What lines in the records include the string "tabular"? Return each one.

——————

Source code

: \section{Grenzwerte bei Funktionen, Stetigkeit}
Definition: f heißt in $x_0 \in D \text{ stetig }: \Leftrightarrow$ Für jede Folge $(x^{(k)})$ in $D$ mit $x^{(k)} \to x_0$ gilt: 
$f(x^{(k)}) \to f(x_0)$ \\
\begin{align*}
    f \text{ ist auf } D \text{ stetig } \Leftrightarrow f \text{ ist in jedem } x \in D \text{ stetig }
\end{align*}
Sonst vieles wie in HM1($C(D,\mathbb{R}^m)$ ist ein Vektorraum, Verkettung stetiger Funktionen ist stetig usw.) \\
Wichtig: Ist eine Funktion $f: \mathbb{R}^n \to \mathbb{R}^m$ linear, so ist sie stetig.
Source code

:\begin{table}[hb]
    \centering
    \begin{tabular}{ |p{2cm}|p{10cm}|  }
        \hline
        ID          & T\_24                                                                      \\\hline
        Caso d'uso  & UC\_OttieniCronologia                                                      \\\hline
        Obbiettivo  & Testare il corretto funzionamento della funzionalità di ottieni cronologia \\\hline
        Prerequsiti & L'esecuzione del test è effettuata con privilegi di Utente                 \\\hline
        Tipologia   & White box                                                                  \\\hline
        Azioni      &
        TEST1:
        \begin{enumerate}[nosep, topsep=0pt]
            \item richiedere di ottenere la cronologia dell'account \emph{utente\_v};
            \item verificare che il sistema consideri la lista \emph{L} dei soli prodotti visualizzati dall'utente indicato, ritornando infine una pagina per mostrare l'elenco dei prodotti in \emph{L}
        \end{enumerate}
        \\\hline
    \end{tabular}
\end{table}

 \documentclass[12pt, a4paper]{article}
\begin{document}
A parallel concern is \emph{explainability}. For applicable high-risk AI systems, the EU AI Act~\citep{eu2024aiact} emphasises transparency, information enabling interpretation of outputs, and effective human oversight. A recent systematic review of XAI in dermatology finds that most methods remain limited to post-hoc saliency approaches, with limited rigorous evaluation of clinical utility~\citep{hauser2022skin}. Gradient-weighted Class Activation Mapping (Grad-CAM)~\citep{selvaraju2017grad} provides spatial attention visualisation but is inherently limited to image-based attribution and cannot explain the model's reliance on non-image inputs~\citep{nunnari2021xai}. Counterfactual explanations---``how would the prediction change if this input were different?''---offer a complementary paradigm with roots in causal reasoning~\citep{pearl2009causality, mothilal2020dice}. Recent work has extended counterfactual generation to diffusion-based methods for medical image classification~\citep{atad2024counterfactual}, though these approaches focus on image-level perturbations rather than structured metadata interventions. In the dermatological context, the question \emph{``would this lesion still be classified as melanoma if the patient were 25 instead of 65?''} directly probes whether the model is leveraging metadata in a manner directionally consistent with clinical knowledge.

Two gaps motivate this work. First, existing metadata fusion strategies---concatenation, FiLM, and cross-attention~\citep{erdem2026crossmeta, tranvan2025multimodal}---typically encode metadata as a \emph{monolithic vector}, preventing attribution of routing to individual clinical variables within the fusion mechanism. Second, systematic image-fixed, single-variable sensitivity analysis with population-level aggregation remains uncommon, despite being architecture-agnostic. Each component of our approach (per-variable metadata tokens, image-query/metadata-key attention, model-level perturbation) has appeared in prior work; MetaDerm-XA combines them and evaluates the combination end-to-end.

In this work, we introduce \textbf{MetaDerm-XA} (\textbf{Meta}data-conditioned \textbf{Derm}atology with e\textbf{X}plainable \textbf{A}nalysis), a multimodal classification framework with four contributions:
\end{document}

——————

__WRITTEN REPLY__:
    \begin{tabular}{ |p{2cm}|p{10cm}|  }
    \end{tabular}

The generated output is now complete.